Exercise aim: Leave out every line before the one containing "acceleration with multiple", and set down that line and the rest through the end of the listing exactly.

Supplied data:
* * * * *
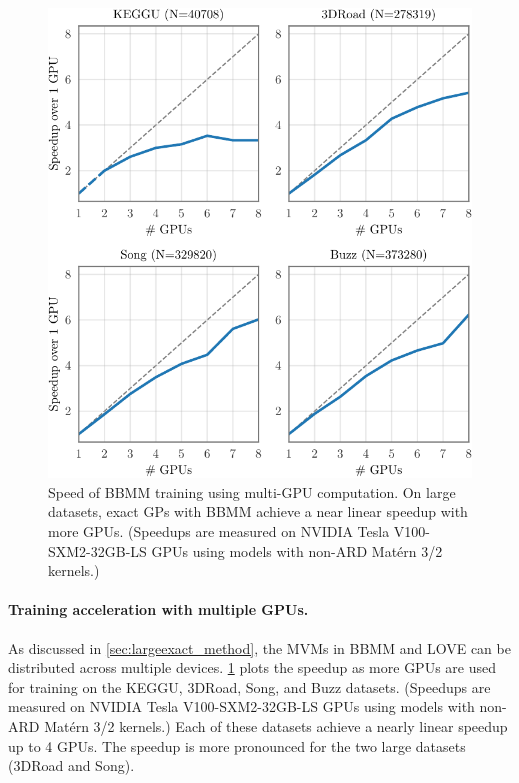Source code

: \begin{figure}[t!]
  \centering
  \includegraphics[width=0.70\linewidth]{figures/gpu_speedup.pdf}
  \caption[Speed of BBMM training using multi-GPU computation.]{
    Speed of BBMM training using multi-GPU computation.
    On large datasets, exact GPs with BBMM achieve a near linear speedup with more GPUs.
    (Speedups are measured on NVIDIA Tesla V100-SXM2-32GB-LS GPUs using models with non-ARD Mat\'ern 3/2 kernels.)
  }
  \label{fig:gpu_speedup}
\end{figure}

\paragraph{Training acceleration with multiple GPUs.}
As discussed in \cref{sec:largeexact_method}, the MVMs in BBMM and LOVE can be distributed across multiple devices.
\cref{fig:gpu_speedup} plots the speedup as more GPUs are used for training on the KEGGU, 3DRoad, Song, and Buzz datasets.
(Speedups are measured on NVIDIA Tesla V100-SXM2-32GB-LS GPUs using models with non-ARD Mat\'ern 3/2 kernels.)
Each of these datasets achieve a nearly linear speedup up to 4 GPUs.
The speedup is more pronounced for the two large datasets (3DRoad and Song).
* * * * *
Response for this exercise:
\paragraph{Training acceleration with multiple GPUs.}
As discussed in \cref{sec:largeexact_method}, the MVMs in BBMM and LOVE can be distributed across multiple devices.
\cref{fig:gpu_speedup} plots the speedup as more GPUs are used for training on the KEGGU, 3DRoad, Song, and Buzz datasets.
(Speedups are measured on NVIDIA Tesla V100-SXM2-32GB-LS GPUs using models with non-ARD Mat\'ern 3/2 kernels.)
Each of these datasets achieve a nearly linear speedup up to 4 GPUs.
The speedup is more pronounced for the two large datasets (3DRoad and Song).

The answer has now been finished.